Assignment -> Word for word, reproduce all entries below, leaving every picture out.

*** Opening Data records ***

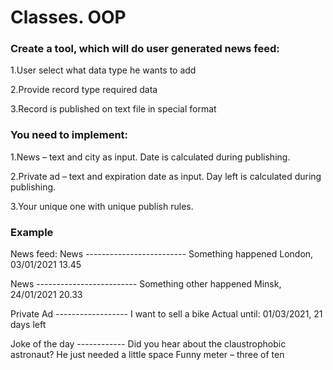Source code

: # Classes. OOP

### Create a tool, which will do user generated news feed:

1.User select what data type he wants to add

2.Provide record type required data

3.Record is published on text file in special format

### You need to implement:

1.News – text and city as input. Date is calculated during publishing.

2.Private ad – text and expiration date as input. Day left is calculated during publishing.

3.Your unique one with unique publish rules.

### Example
News feed:
News -------------------------
Something happened
London, 03/01/2021 13.45

News -------------------------
Something other happened
Minsk, 24/01/2021 20.33

Private Ad ------------------
I want to sell a bike
Actual until: 01/03/2021, 21 days left

Joke of the day ------------
Did you hear about the claustrophobic astronaut?
He just needed a little space
Funny meter – three of ten


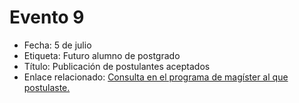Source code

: # Evento 9

* Fecha: 5 de julio 
* Etiqueta: Futuro alumno de postgrado
* Título: Publicación de postulantes aceptados
* Enlace relacionado: [Consulta en el programa de magíster al que postulaste.](../../../home/listado-de-magister.md)

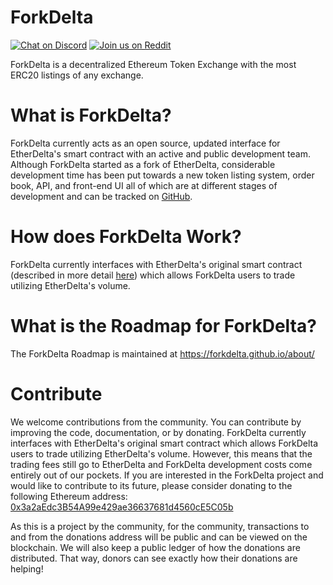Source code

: # ForkDelta
[![Chat on Discord](https://img.shields.io/badge/chat-on%20discord-7289da.svg)](https://discord.gg/MPvAfMa)
[![Join us on Reddit](https://img.shields.io/badge/reddit-ForkDelta-red.svg)](https://www.reddit.com/r/ForkDelta/)

ForkDelta is a decentralized Ethereum Token Exchange with the most ERC20 listings of any exchange.


# What is ForkDelta?
ForkDelta currently acts as an open source, updated interface for EtherDelta's smart contract with an active and public development team. Although ForkDelta started as a fork of EtherDelta, considerable development time has been put towards a new token listing system, order book, API, and front-end UI all of which are at different stages of development and can be tracked on [GitHub](https://github.com/forkdelta/). 


# How does ForkDelta Work?
ForkDelta currently interfaces with EtherDelta's original smart contract (described in more detail [here](https://www.reddit.com/r/EtherDelta/comments/6kdiyl/smart_contract_overview/)) which allows ForkDelta users to trade utilizing EtherDelta's volume.


# What is the Roadmap for ForkDelta?
The ForkDelta Roadmap is maintained at https://forkdelta.github.io/about/


# Contribute
We welcome contributions from the community. You can contribute by improving the code, documentation, or by donating. 
ForkDelta currently interfaces with EtherDelta's original smart contract which allows ForkDelta users to trade utilizing EtherDelta's volume. However, this means that the trading fees still go to EtherDelta and ForkDelta development costs come entirely out of our pockets. If you are interested in the ForkDelta project and would like to contribute to its future, please consider donating to the following Ethereum address: <a href="https://etherscan.io/address/0x3a2aEdc3B54A99e429ae36637681d4560cE5C05b">0x3a2aEdc3B54A99e429ae36637681d4560cE5C05b</a>

As this is a project by the community, for the community, transactions to and from the donations address will be public and can be viewed on the blockchain. We will also keep a public ledger of how the donations are distributed. That way, donors can see exactly how their donations are helping!
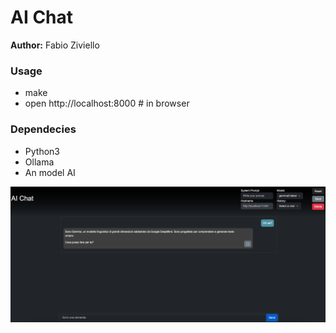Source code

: # AI Chat

**Author:** Fabio Ziviello

### Usage

- make
- open http://localhost:8000 # in browser


### Dependecies

- Python3
- Ollama
- An model AI

![screenshot1](/screenshot1.jpg?raw=true)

*** Closing Data records ***

Written solution ->
Source code

: # Classes. OOP

### Create a tool, which will do user generated news feed:

1.User select what data type he wants to add

2.Provide record type required data

3.Record is published on text file in special format

### You need to implement:

1.News – text and city as input. Date is calculated during publishing.

2.Private ad – text and expiration date as input. Day left is calculated during publishing.

3.Your unique one with unique publish rules.

### Example
News feed:
News -------------------------
Something happened
London, 03/01/2021 13.45

News -------------------------
Something other happened
Minsk, 24/01/2021 20.33

Private Ad ------------------
I want to sell a bike
Actual until: 01/03/2021, 21 days left

Joke of the day ------------
Did you hear about the claustrophobic astronaut?
He just needed a little space
Funny meter – three of ten


Source code

: # Evento 9

* Fecha: 5 de julio 
* Etiqueta: Futuro alumno de postgrado
* Título: Publicación de postulantes aceptados
* Enlace relacionado: [Consulta en el programa de magíster al que postulaste.](../../../home/listado-de-magister.md)

Source code

: # ForkDelta
[![Chat on Discord](https://img.shields.io/badge/chat-on%20discord-7289da.svg)](https://discord.gg/MPvAfMa)
[![Join us on Reddit](https://img.shields.io/badge/reddit-ForkDelta-red.svg)](https://www.reddit.com/r/ForkDelta/)

ForkDelta is a decentralized Ethereum Token Exchange with the most ERC20 listings of any exchange.


# What is ForkDelta?
ForkDelta currently acts as an open source, updated interface for EtherDelta's smart contract with an active and public development team. Although ForkDelta started as a fork of EtherDelta, considerable development time has been put towards a new token listing system, order book, API, and front-end UI all of which are at different stages of development and can be tracked on [GitHub](https://github.com/forkdelta/). 


# How does ForkDelta Work?
ForkDelta currently interfaces with EtherDelta's original smart contract (described in more detail [here](https://www.reddit.com/r/EtherDelta/comments/6kdiyl/smart_contract_overview/)) which allows ForkDelta users to trade utilizing EtherDelta's volume.


# What is the Roadmap for ForkDelta?
The ForkDelta Roadmap is maintained at https://forkdelta.github.io/about/


# Contribute
We welcome contributions from the community. You can contribute by improving the code, documentation, or by donating. 
ForkDelta currently interfaces with EtherDelta's original smart contract which allows ForkDelta users to trade utilizing EtherDelta's volume. However, this means that the trading fees still go to EtherDelta and ForkDelta development costs come entirely out of our pockets. If you are interested in the ForkDelta project and would like to contribute to its future, please consider donating to the following Ethereum address: <a href="https://etherscan.io/address/0x3a2aEdc3B54A99e429ae36637681d4560cE5C05b">0x3a2aEdc3B54A99e429ae36637681d4560cE5C05b</a>

As this is a project by the community, for the community, transactions to and from the donations address will be public and can be viewed on the blockchain. We will also keep a public ledger of how the donations are distributed. That way, donors can see exactly how their donations are helping!
Source code

: # AI Chat

**Author:** Fabio Ziviello

### Usage

- make
- open http://localhost:8000 # in browser


### Dependecies

- Python3
- Ollama
- An model AI

![screenshot1](/screenshot1.jpg?raw=true)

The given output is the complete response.